Adalah larangan bagi seorang bhikkhu untuk mengerjakan hal-hal yang merupakan anamasa, yakni, hal-hal atau benda-benda yang tidak patut disentuh.
Mereka adalah sebagai berikut:
a. Wanita, bahan-bahan perlengkapan busananya, dan bahan-bahan yang mewakili wanita. Binatang-binatang yang berjenis kelamin betina termasuk yang boleh disentuh. Bahan busana atas dan bawah dari kaum wanita yang telah dibuang dan yang dapat dipakai untuk asana tidak termasuk anamasa ini.
b.
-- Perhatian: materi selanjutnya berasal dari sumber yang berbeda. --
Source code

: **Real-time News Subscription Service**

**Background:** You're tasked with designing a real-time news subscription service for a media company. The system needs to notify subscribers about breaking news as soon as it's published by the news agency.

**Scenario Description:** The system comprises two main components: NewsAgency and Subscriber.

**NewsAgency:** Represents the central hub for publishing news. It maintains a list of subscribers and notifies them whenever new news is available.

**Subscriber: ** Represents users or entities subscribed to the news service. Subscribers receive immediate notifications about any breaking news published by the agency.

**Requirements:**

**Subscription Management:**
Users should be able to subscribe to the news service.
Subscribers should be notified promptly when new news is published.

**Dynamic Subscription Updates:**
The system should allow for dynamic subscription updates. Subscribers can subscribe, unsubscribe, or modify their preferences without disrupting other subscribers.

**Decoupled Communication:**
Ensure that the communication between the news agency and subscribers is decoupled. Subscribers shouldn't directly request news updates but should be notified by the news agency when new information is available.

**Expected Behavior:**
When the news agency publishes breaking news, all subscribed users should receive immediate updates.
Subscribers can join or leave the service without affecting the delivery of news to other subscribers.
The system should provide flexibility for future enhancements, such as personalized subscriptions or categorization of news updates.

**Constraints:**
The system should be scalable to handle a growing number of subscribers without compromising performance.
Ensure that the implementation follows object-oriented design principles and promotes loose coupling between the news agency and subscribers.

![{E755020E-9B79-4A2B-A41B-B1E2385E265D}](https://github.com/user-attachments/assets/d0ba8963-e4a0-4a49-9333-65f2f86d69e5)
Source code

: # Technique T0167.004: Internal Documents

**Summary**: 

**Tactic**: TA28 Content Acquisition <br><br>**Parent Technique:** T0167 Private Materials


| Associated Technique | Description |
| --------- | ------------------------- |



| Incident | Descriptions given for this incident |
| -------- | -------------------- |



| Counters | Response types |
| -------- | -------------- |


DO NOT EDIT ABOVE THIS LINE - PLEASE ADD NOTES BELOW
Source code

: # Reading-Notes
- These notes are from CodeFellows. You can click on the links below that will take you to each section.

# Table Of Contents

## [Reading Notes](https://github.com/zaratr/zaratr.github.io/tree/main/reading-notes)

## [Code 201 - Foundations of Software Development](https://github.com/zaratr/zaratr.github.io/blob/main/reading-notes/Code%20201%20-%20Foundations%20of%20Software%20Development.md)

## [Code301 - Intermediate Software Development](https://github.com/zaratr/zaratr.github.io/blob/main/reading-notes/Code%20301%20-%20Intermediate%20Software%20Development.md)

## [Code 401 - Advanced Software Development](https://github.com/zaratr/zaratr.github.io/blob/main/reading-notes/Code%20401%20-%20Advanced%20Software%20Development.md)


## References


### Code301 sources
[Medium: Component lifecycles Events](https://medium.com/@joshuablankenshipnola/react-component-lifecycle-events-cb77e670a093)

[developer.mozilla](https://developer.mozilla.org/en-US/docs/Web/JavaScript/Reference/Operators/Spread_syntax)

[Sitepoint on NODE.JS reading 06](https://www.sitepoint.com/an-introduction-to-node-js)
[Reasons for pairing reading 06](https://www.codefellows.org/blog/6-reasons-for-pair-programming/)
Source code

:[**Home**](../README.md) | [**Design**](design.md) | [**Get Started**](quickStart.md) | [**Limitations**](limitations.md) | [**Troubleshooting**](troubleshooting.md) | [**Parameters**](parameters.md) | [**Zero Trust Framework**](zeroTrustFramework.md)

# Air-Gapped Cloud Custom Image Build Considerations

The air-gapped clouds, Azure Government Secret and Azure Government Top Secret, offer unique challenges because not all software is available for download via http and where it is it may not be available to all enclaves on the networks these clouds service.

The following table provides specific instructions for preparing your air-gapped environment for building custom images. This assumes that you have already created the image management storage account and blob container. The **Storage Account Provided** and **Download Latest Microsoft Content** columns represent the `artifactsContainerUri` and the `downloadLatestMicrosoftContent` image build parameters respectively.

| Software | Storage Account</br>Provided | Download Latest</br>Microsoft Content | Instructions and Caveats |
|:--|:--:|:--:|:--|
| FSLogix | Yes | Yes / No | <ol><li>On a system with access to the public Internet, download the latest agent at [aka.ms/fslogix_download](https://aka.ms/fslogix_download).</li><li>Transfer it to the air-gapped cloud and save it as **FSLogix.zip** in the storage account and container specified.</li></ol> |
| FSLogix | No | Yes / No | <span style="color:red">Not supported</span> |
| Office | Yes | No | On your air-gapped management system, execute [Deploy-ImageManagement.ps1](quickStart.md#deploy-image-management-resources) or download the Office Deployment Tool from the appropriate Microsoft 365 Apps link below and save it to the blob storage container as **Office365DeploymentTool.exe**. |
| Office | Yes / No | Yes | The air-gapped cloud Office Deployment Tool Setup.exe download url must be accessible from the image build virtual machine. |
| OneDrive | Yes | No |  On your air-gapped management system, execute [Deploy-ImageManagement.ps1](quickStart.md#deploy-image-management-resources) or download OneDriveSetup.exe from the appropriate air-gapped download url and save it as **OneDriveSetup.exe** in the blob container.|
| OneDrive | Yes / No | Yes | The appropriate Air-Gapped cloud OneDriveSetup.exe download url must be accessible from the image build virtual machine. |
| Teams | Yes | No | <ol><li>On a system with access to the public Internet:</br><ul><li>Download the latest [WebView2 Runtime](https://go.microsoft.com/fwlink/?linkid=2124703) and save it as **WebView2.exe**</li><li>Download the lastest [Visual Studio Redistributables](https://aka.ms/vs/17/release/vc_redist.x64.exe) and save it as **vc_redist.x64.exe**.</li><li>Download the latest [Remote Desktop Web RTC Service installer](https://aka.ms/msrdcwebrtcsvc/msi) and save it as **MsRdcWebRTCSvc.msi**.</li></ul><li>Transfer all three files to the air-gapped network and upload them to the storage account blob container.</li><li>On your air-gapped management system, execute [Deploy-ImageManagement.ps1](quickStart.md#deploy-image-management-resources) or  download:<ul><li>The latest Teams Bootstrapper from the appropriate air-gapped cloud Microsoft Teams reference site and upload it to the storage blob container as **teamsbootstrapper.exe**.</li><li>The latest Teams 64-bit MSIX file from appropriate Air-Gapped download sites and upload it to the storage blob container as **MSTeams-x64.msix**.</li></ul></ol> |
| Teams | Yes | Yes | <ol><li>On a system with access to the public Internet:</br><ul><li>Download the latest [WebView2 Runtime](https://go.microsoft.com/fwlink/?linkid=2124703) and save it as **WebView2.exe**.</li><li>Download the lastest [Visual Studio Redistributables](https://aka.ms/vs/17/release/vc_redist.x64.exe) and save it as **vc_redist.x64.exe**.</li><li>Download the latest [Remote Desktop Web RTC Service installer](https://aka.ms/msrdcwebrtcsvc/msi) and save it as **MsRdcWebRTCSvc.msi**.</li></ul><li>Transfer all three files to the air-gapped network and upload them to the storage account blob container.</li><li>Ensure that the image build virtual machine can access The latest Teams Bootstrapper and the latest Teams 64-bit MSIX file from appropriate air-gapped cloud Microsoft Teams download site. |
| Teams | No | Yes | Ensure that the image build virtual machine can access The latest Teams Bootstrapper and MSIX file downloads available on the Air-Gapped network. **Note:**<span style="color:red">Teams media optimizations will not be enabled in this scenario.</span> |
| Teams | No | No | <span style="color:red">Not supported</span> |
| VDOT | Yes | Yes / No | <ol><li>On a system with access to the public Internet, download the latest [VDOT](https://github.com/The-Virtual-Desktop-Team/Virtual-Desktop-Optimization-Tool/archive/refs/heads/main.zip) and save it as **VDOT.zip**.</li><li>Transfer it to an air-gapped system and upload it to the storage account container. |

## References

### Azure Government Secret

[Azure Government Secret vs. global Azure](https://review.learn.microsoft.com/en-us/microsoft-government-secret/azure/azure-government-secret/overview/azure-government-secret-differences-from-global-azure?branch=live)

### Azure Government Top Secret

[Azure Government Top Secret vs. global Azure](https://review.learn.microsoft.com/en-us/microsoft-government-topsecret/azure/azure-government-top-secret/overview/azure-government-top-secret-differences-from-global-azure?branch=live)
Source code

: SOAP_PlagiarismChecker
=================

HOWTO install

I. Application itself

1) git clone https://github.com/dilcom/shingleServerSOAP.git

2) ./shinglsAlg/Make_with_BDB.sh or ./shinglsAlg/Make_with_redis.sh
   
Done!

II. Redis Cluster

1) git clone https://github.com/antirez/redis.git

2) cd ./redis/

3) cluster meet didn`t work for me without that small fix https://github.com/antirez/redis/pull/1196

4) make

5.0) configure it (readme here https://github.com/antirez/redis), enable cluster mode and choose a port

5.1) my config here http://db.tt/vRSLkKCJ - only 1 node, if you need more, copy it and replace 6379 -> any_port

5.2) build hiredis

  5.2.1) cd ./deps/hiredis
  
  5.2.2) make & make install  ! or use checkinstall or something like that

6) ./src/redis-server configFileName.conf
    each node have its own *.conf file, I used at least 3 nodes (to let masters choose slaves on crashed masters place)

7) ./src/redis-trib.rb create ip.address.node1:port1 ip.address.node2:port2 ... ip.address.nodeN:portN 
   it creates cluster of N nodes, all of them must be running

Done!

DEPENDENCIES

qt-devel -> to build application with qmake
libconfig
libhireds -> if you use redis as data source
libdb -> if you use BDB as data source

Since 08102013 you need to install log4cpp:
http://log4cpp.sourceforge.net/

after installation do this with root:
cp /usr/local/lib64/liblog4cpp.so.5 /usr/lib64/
Emas, perak, dan benda-benda berharga. Di dalam Atthakatha, disebutkan ada delapan jenis mutiara, kristal, lapis-lazuli, coral, rubi, topas (masaragalla), kerang laut, dan (semi berharga) batu-batu.
Dengan memasukkan emas dan perak ke dalam daftar ini membuatnya menjadi 10 macam benda-benda berharga. Berlian tidak dimasukkan ke dalam daftar ini, tetapi berlian juga benda berharga. Karang laut harus dipahami sebagai yang didekoresi dengan emas atau batu permata untuk tempat minyak di dalam tradisi brahmana, atau kerang yang dipakai untuk ditiup. Ia adalah sekedar hanya kerang biasa. Sedangkan batu-batu yang disebut di atas, mereka haruslah batu alam (bukan batu buatan) tetapi yang sangat berharga, seperti jade dan onyx (batu akik). Kiranya batu-batu tersebut telah dipakai sebagai perhiasan sudah sejak zaman dahulu, seperti gelang batu jade (giok) dari orang-orang Cina, atau manik-manik terbuat dari batu merah yang dilapisi dengan emas yang penggunaannya barangkali sesudah batu giok itu. Maka dari itu, hal ini tidak menunjuk kepada batu-batu biasa.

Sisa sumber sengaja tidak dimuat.